_Records_
━━━━━━━━━━━━━━━━

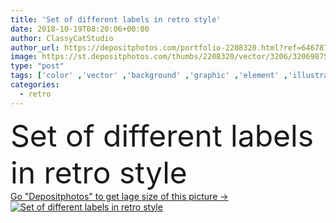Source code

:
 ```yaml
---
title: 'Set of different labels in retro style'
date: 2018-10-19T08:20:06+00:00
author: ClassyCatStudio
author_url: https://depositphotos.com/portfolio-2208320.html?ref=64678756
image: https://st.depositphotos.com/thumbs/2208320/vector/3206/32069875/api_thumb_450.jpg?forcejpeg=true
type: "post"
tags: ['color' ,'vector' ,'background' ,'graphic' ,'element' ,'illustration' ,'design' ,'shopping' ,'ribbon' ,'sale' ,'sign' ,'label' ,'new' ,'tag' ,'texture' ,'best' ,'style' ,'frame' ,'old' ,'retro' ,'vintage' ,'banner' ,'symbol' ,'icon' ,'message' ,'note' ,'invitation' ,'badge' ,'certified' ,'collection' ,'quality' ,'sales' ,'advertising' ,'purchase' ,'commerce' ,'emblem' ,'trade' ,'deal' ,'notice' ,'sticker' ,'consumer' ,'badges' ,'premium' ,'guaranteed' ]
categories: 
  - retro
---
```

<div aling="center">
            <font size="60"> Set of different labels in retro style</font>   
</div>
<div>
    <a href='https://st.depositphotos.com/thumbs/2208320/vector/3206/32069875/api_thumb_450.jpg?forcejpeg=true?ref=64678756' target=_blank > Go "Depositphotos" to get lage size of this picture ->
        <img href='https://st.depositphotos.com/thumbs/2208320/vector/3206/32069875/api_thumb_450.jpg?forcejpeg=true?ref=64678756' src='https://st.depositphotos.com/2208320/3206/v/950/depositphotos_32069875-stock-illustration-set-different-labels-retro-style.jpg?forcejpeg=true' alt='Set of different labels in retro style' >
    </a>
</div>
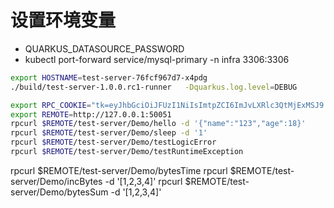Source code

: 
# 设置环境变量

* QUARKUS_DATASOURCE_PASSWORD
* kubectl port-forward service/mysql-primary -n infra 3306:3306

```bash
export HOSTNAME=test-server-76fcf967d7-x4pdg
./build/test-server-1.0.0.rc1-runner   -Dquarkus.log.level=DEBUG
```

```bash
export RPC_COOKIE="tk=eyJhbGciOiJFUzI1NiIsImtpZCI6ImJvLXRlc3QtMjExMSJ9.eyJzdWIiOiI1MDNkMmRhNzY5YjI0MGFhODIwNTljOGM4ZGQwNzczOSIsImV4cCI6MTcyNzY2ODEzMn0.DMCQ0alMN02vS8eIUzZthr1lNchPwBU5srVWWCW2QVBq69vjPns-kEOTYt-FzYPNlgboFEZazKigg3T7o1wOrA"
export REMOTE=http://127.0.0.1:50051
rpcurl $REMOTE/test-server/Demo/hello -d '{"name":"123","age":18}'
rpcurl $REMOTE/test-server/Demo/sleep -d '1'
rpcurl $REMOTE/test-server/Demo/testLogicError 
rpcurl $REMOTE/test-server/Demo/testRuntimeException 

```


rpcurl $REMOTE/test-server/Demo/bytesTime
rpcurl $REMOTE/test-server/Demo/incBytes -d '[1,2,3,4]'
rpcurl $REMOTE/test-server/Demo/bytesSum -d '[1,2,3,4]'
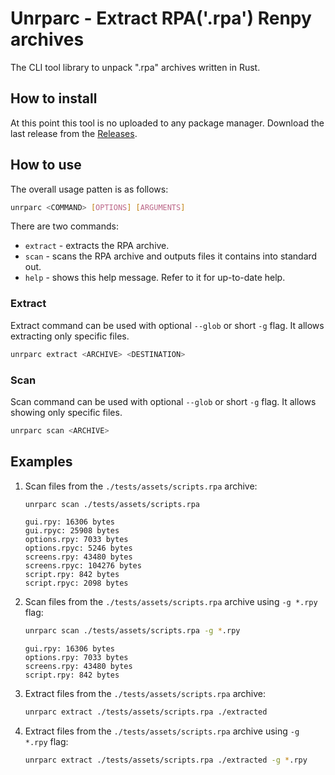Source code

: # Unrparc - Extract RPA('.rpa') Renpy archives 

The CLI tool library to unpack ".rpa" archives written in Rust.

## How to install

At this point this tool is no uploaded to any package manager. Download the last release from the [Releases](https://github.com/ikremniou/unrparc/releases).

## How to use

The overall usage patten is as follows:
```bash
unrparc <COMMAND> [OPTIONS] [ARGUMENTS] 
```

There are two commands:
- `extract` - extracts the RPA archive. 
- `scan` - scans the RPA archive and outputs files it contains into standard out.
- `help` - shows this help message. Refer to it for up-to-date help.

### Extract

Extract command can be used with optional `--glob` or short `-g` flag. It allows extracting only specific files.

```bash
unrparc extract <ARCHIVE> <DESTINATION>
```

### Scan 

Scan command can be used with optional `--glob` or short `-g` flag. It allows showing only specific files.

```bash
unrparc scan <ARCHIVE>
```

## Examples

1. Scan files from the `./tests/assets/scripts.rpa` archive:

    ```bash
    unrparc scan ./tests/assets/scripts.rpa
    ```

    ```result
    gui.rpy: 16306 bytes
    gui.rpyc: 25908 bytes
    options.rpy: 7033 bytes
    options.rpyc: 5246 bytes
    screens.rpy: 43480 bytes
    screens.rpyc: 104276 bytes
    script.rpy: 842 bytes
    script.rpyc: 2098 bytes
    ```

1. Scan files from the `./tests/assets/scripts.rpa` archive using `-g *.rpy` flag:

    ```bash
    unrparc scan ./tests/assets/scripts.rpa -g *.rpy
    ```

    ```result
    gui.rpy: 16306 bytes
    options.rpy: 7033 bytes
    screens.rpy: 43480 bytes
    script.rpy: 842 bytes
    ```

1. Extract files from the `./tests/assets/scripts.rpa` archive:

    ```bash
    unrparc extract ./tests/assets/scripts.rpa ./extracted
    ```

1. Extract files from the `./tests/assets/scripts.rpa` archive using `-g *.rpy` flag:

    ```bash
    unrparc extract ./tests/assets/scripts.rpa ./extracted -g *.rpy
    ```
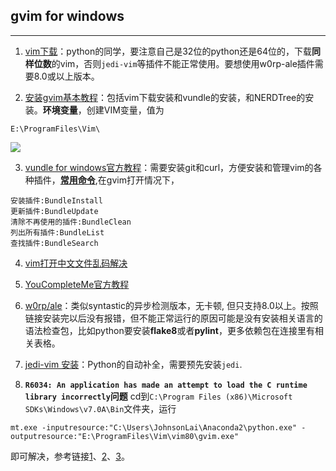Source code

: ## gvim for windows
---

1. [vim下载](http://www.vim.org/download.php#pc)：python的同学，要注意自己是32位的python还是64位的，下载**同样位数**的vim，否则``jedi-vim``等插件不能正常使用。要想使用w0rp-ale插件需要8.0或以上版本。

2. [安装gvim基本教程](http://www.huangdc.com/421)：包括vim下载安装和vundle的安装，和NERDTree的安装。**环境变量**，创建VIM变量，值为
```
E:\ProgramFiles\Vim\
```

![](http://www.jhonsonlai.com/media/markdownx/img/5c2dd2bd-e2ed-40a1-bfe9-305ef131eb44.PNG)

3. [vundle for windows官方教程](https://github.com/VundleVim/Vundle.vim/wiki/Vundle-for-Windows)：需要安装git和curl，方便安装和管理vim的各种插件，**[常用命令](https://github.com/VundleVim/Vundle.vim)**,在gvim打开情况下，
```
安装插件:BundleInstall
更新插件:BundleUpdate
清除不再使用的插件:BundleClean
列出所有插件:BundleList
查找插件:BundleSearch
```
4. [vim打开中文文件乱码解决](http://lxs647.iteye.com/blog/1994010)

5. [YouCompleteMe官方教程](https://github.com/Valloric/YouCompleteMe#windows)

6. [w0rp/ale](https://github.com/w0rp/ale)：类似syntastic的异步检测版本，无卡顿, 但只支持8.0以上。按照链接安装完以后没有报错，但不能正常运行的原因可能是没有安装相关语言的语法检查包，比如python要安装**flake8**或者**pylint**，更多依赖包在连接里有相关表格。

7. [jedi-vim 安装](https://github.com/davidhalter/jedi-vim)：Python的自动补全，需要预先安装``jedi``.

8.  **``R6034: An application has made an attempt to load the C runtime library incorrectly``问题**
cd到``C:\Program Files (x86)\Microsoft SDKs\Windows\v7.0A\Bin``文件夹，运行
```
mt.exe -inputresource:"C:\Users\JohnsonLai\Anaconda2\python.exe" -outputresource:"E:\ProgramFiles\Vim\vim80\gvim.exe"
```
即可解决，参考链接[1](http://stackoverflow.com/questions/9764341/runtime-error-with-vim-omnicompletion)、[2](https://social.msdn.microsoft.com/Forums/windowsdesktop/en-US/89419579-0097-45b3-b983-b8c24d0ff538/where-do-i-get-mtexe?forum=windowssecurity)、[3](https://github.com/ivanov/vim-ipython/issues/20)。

━━━━━━━━━━━━━━━━

_Exercise aim_
Reproduce every record verbatim, please. Omit the images.

_Result of the task_
Source code

:
 ```yaml
---
title: 'Set of different labels in retro style'
date: 2018-10-19T08:20:06+00:00
author: ClassyCatStudio
author_url: https://depositphotos.com/portfolio-2208320.html?ref=64678756
image: https://st.depositphotos.com/thumbs/2208320/vector/3206/32069875/api_thumb_450.jpg?forcejpeg=true
type: "post"
tags: ['color' ,'vector' ,'background' ,'graphic' ,'element' ,'illustration' ,'design' ,'shopping' ,'ribbon' ,'sale' ,'sign' ,'label' ,'new' ,'tag' ,'texture' ,'best' ,'style' ,'frame' ,'old' ,'retro' ,'vintage' ,'banner' ,'symbol' ,'icon' ,'message' ,'note' ,'invitation' ,'badge' ,'certified' ,'collection' ,'quality' ,'sales' ,'advertising' ,'purchase' ,'commerce' ,'emblem' ,'trade' ,'deal' ,'notice' ,'sticker' ,'consumer' ,'badges' ,'premium' ,'guaranteed' ]
categories: 
  - retro
---
```

<div aling="center">
            <font size="60"> Set of different labels in retro style</font>   
</div>
<div>
    <a href='https://st.depositphotos.com/thumbs/2208320/vector/3206/32069875/api_thumb_450.jpg?forcejpeg=true?ref=64678756' target=_blank > Go "Depositphotos" to get lage size of this picture ->
        <img href='https://st.depositphotos.com/thumbs/2208320/vector/3206/32069875/api_thumb_450.jpg?forcejpeg=true?ref=64678756' src='https://st.depositphotos.com/2208320/3206/v/950/depositphotos_32069875-stock-illustration-set-different-labels-retro-style.jpg?forcejpeg=true' alt='Set of different labels in retro style' >
    </a>
</div>
Source code

: 
# 设置环境变量

* QUARKUS_DATASOURCE_PASSWORD
* kubectl port-forward service/mysql-primary -n infra 3306:3306

```bash
export HOSTNAME=test-server-76fcf967d7-x4pdg
./build/test-server-1.0.0.rc1-runner   -Dquarkus.log.level=DEBUG
```

```bash
export RPC_COOKIE="tk=eyJhbGciOiJFUzI1NiIsImtpZCI6ImJvLXRlc3QtMjExMSJ9.eyJzdWIiOiI1MDNkMmRhNzY5YjI0MGFhODIwNTljOGM4ZGQwNzczOSIsImV4cCI6MTcyNzY2ODEzMn0.DMCQ0alMN02vS8eIUzZthr1lNchPwBU5srVWWCW2QVBq69vjPns-kEOTYt-FzYPNlgboFEZazKigg3T7o1wOrA"
export REMOTE=http://127.0.0.1:50051
rpcurl $REMOTE/test-server/Demo/hello -d '{"name":"123","age":18}'
rpcurl $REMOTE/test-server/Demo/sleep -d '1'
rpcurl $REMOTE/test-server/Demo/testLogicError 
rpcurl $REMOTE/test-server/Demo/testRuntimeException 

```


rpcurl $REMOTE/test-server/Demo/bytesTime
rpcurl $REMOTE/test-server/Demo/incBytes -d '[1,2,3,4]'
rpcurl $REMOTE/test-server/Demo/bytesSum -d '[1,2,3,4]'
Source code

: # Unrparc - Extract RPA('.rpa') Renpy archives 

The CLI tool library to unpack ".rpa" archives written in Rust.

## How to install

At this point this tool is no uploaded to any package manager. Download the last release from the [Releases](https://github.com/ikremniou/unrparc/releases).

## How to use

The overall usage patten is as follows:
```bash
unrparc <COMMAND> [OPTIONS] [ARGUMENTS] 
```

There are two commands:
- `extract` - extracts the RPA archive. 
- `scan` - scans the RPA archive and outputs files it contains into standard out.
- `help` - shows this help message. Refer to it for up-to-date help.

### Extract

Extract command can be used with optional `--glob` or short `-g` flag. It allows extracting only specific files.

```bash
unrparc extract <ARCHIVE> <DESTINATION>
```

### Scan 

Scan command can be used with optional `--glob` or short `-g` flag. It allows showing only specific files.

```bash
unrparc scan <ARCHIVE>
```

## Examples

1. Scan files from the `./tests/assets/scripts.rpa` archive:

    ```bash
    unrparc scan ./tests/assets/scripts.rpa
    ```

    ```result
    gui.rpy: 16306 bytes
    gui.rpyc: 25908 bytes
    options.rpy: 7033 bytes
    options.rpyc: 5246 bytes
    screens.rpy: 43480 bytes
    screens.rpyc: 104276 bytes
    script.rpy: 842 bytes
    script.rpyc: 2098 bytes
    ```

1. Scan files from the `./tests/assets/scripts.rpa` archive using `-g *.rpy` flag:

    ```bash
    unrparc scan ./tests/assets/scripts.rpa -g *.rpy
    ```

    ```result
    gui.rpy: 16306 bytes
    options.rpy: 7033 bytes
    screens.rpy: 43480 bytes
    script.rpy: 842 bytes
    ```

1. Extract files from the `./tests/assets/scripts.rpa` archive:

    ```bash
    unrparc extract ./tests/assets/scripts.rpa ./extracted
    ```

1. Extract files from the `./tests/assets/scripts.rpa` archive using `-g *.rpy` flag:

    ```bash
    unrparc extract ./tests/assets/scripts.rpa ./extracted -g *.rpy
    ```
Source code

: ## gvim for windows
---

1. [vim下载](http://www.vim.org/download.php#pc)：python的同学，要注意自己是32位的python还是64位的，下载**同样位数**的vim，否则``jedi-vim``等插件不能正常使用。要想使用w0rp-ale插件需要8.0或以上版本。

2. [安装gvim基本教程](http://www.huangdc.com/421)：包括vim下载安装和vundle的安装，和NERDTree的安装。**环境变量**，创建VIM变量，值为
```
E:\ProgramFiles\Vim\
```

![](http://www.jhonsonlai.com/media/markdownx/img/5c2dd2bd-e2ed-40a1-bfe9-305ef131eb44.PNG)

3. [vundle for windows官方教程](https://github.com/VundleVim/Vundle.vim/wiki/Vundle-for-Windows)：需要安装git和curl，方便安装和管理vim的各种插件，**[常用命令](https://github.com/VundleVim/Vundle.vim)**,在gvim打开情况下，
```
安装插件:BundleInstall
更新插件:BundleUpdate
清除不再使用的插件:BundleClean
列出所有插件:BundleList
查找插件:BundleSearch
```
4. [vim打开中文文件乱码解决](http://lxs647.iteye.com/blog/1994010)

5. [YouCompleteMe官方教程](https://github.com/Valloric/YouCompleteMe#windows)

6. [w0rp/ale](https://github.com/w0rp/ale)：类似syntastic的异步检测版本，无卡顿, 但只支持8.0以上。按照链接安装完以后没有报错，但不能正常运行的原因可能是没有安装相关语言的语法检查包，比如python要安装**flake8**或者**pylint**，更多依赖包在连接里有相关表格。

7. [jedi-vim 安装](https://github.com/davidhalter/jedi-vim)：Python的自动补全，需要预先安装``jedi``.

8.  **``R6034: An application has made an attempt to load the C runtime library incorrectly``问题**
cd到``C:\Program Files (x86)\Microsoft SDKs\Windows\v7.0A\Bin``文件夹，运行
```
mt.exe -inputresource:"C:\Users\JohnsonLai\Anaconda2\python.exe" -outputresource:"E:\ProgramFiles\Vim\vim80\gvim.exe"
```
即可解决，参考链接[1](http://stackoverflow.com/questions/9764341/runtime-error-with-vim-omnicompletion)、[2](https://social.msdn.microsoft.com/Forums/windowsdesktop/en-US/89419579-0097-45b3-b983-b8c24d0ff538/where-do-i-get-mtexe?forum=windowssecurity)、[3](https://github.com/ivanov/vim-ipython/issues/20)。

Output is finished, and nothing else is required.